Every record that follows should be output exactly as it is given.

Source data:
= = =

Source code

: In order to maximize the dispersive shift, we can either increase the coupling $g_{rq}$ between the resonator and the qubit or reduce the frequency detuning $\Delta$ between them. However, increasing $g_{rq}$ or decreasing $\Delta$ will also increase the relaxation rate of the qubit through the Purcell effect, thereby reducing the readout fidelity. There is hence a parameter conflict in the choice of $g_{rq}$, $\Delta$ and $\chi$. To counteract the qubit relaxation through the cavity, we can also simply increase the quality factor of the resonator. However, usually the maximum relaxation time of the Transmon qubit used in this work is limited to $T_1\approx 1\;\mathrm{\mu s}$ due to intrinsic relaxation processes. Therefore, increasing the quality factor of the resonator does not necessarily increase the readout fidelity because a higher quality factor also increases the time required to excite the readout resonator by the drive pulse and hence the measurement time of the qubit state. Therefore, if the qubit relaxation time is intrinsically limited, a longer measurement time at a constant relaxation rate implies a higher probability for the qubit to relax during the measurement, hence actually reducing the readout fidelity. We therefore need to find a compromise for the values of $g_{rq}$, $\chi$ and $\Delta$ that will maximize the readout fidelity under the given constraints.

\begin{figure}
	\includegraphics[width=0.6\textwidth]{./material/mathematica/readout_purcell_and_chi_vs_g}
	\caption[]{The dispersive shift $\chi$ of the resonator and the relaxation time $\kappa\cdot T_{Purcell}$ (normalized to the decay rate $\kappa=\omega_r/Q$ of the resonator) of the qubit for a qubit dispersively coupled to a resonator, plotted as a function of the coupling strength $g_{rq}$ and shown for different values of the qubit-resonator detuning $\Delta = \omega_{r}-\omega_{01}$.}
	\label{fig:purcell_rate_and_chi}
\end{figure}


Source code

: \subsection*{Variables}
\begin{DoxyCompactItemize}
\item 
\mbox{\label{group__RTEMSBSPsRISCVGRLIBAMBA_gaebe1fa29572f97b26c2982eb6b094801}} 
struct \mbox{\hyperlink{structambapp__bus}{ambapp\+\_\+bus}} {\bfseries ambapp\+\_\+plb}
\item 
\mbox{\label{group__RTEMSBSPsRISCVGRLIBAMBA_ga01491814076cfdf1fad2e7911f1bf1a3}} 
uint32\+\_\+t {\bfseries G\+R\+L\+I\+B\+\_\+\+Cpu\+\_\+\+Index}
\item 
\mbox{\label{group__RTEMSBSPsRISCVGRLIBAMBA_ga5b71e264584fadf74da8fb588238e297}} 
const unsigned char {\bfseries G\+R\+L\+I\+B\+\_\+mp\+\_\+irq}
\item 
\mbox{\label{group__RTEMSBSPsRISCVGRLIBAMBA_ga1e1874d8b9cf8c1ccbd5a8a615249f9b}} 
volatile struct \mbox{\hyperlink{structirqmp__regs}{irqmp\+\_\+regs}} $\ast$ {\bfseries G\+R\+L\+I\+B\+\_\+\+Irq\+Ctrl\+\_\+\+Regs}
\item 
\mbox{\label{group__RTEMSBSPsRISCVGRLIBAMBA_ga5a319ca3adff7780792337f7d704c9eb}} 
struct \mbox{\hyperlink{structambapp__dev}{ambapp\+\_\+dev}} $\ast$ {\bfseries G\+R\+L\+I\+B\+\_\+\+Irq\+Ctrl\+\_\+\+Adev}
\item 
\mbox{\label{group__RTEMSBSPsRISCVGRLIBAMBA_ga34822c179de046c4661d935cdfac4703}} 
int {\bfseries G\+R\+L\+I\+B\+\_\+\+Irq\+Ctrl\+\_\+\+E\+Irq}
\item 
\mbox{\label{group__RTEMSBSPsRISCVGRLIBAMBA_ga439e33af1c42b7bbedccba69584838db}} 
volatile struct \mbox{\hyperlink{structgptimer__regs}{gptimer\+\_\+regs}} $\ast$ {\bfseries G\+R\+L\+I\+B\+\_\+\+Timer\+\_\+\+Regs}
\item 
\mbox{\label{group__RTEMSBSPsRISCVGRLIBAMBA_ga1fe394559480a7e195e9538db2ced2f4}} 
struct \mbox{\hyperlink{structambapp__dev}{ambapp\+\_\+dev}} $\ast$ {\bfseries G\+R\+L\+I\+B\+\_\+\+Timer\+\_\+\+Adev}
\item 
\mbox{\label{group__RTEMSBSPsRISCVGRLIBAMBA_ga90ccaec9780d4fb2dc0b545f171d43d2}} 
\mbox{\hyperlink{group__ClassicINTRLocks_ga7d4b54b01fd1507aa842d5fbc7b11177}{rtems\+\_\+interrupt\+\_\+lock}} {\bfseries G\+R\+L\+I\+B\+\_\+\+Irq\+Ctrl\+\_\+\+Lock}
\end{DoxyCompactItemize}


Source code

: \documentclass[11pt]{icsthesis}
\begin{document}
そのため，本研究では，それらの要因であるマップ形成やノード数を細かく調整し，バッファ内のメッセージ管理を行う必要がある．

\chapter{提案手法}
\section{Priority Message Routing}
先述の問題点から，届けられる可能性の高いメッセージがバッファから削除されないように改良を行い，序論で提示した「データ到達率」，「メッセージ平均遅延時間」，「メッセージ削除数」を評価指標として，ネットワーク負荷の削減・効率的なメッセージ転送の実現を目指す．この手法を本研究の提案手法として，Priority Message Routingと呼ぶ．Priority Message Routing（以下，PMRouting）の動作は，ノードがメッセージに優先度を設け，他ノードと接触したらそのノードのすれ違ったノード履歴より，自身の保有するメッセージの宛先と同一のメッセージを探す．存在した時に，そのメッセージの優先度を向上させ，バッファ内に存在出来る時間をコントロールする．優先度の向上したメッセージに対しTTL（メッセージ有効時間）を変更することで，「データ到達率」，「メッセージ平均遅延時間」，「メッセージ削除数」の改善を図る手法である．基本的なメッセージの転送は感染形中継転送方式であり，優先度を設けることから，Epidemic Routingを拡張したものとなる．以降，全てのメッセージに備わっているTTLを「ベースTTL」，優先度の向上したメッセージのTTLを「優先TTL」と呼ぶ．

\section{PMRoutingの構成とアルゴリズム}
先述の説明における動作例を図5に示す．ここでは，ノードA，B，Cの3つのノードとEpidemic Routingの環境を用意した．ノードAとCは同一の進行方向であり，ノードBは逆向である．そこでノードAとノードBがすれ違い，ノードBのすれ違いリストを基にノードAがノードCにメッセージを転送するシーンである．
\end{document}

= = =

Answer to this problem:
Source code

: In order to maximize the dispersive shift, we can either increase the coupling $g_{rq}$ between the resonator and the qubit or reduce the frequency detuning $\Delta$ between them. However, increasing $g_{rq}$ or decreasing $\Delta$ will also increase the relaxation rate of the qubit through the Purcell effect, thereby reducing the readout fidelity. There is hence a parameter conflict in the choice of $g_{rq}$, $\Delta$ and $\chi$. To counteract the qubit relaxation through the cavity, we can also simply increase the quality factor of the resonator. However, usually the maximum relaxation time of the Transmon qubit used in this work is limited to $T_1\approx 1\;\mathrm{\mu s}$ due to intrinsic relaxation processes. Therefore, increasing the quality factor of the resonator does not necessarily increase the readout fidelity because a higher quality factor also increases the time required to excite the readout resonator by the drive pulse and hence the measurement time of the qubit state. Therefore, if the qubit relaxation time is intrinsically limited, a longer measurement time at a constant relaxation rate implies a higher probability for the qubit to relax during the measurement, hence actually reducing the readout fidelity. We therefore need to find a compromise for the values of $g_{rq}$, $\chi$ and $\Delta$ that will maximize the readout fidelity under the given constraints.

\begin{figure}
	\includegraphics[width=0.6\textwidth]{./material/mathematica/readout_purcell_and_chi_vs_g}
	\caption[]{The dispersive shift $\chi$ of the resonator and the relaxation time $\kappa\cdot T_{Purcell}$ (normalized to the decay rate $\kappa=\omega_r/Q$ of the resonator) of the qubit for a qubit dispersively coupled to a resonator, plotted as a function of the coupling strength $g_{rq}$ and shown for different values of the qubit-resonator detuning $\Delta = \omega_{r}-\omega_{01}$.}
	\label{fig:purcell_rate_and_chi}
\end{figure}


Source code

: \subsection*{Variables}
\begin{DoxyCompactItemize}
\item 
\mbox{\label{group__RTEMSBSPsRISCVGRLIBAMBA_gaebe1fa29572f97b26c2982eb6b094801}} 
struct \mbox{\hyperlink{structambapp__bus}{ambapp\+\_\+bus}} {\bfseries ambapp\+\_\+plb}
\item 
\mbox{\label{group__RTEMSBSPsRISCVGRLIBAMBA_ga01491814076cfdf1fad2e7911f1bf1a3}} 
uint32\+\_\+t {\bfseries G\+R\+L\+I\+B\+\_\+\+Cpu\+\_\+\+Index}
\item 
\mbox{\label{group__RTEMSBSPsRISCVGRLIBAMBA_ga5b71e264584fadf74da8fb588238e297}} 
const unsigned char {\bfseries G\+R\+L\+I\+B\+\_\+mp\+\_\+irq}
\item 
\mbox{\label{group__RTEMSBSPsRISCVGRLIBAMBA_ga1e1874d8b9cf8c1ccbd5a8a615249f9b}} 
volatile struct \mbox{\hyperlink{structirqmp__regs}{irqmp\+\_\+regs}} $\ast$ {\bfseries G\+R\+L\+I\+B\+\_\+\+Irq\+Ctrl\+\_\+\+Regs}
\item 
\mbox{\label{group__RTEMSBSPsRISCVGRLIBAMBA_ga5a319ca3adff7780792337f7d704c9eb}} 
struct \mbox{\hyperlink{structambapp__dev}{ambapp\+\_\+dev}} $\ast$ {\bfseries G\+R\+L\+I\+B\+\_\+\+Irq\+Ctrl\+\_\+\+Adev}
\item 
\mbox{\label{group__RTEMSBSPsRISCVGRLIBAMBA_ga34822c179de046c4661d935cdfac4703}} 
int {\bfseries G\+R\+L\+I\+B\+\_\+\+Irq\+Ctrl\+\_\+\+E\+Irq}
\item 
\mbox{\label{group__RTEMSBSPsRISCVGRLIBAMBA_ga439e33af1c42b7bbedccba69584838db}} 
volatile struct \mbox{\hyperlink{structgptimer__regs}{gptimer\+\_\+regs}} $\ast$ {\bfseries G\+R\+L\+I\+B\+\_\+\+Timer\+\_\+\+Regs}
\item 
\mbox{\label{group__RTEMSBSPsRISCVGRLIBAMBA_ga1fe394559480a7e195e9538db2ced2f4}} 
struct \mbox{\hyperlink{structambapp__dev}{ambapp\+\_\+dev}} $\ast$ {\bfseries G\+R\+L\+I\+B\+\_\+\+Timer\+\_\+\+Adev}
\item 
\mbox{\label{group__RTEMSBSPsRISCVGRLIBAMBA_ga90ccaec9780d4fb2dc0b545f171d43d2}} 
\mbox{\hyperlink{group__ClassicINTRLocks_ga7d4b54b01fd1507aa842d5fbc7b11177}{rtems\+\_\+interrupt\+\_\+lock}} {\bfseries G\+R\+L\+I\+B\+\_\+\+Irq\+Ctrl\+\_\+\+Lock}
\end{DoxyCompactItemize}


Source code

: \documentclass[11pt]{icsthesis}
\begin{document}
そのため，本研究では，それらの要因であるマップ形成やノード数を細かく調整し，バッファ内のメッセージ管理を行う必要がある．

\chapter{提案手法}
\section{Priority Message Routing}
先述の問題点から，届けられる可能性の高いメッセージがバッファから削除されないように改良を行い，序論で提示した「データ到達率」，「メッセージ平均遅延時間」，「メッセージ削除数」を評価指標として，ネットワーク負荷の削減・効率的なメッセージ転送の実現を目指す．この手法を本研究の提案手法として，Priority Message Routingと呼ぶ．Priority Message Routing（以下，PMRouting）の動作は，ノードがメッセージに優先度を設け，他ノードと接触したらそのノードのすれ違ったノード履歴より，自身の保有するメッセージの宛先と同一のメッセージを探す．存在した時に，そのメッセージの優先度を向上させ，バッファ内に存在出来る時間をコントロールする．優先度の向上したメッセージに対しTTL（メッセージ有効時間）を変更することで，「データ到達率」，「メッセージ平均遅延時間」，「メッセージ削除数」の改善を図る手法である．基本的なメッセージの転送は感染形中継転送方式であり，優先度を設けることから，Epidemic Routingを拡張したものとなる．以降，全てのメッセージに備わっているTTLを「ベースTTL」，優先度の向上したメッセージのTTLを「優先TTL」と呼ぶ．

\section{PMRoutingの構成とアルゴリズム}
先述の説明における動作例を図5に示す．ここでは，ノードA，B，Cの3つのノードとEpidemic Routingの環境を用意した．ノードAとCは同一の進行方向であり，ノードBは逆向である．そこでノードAとノードBがすれ違い，ノードBのすれ違いリストを基にノードAがノードCにメッセージを転送するシーンである．
\end{document}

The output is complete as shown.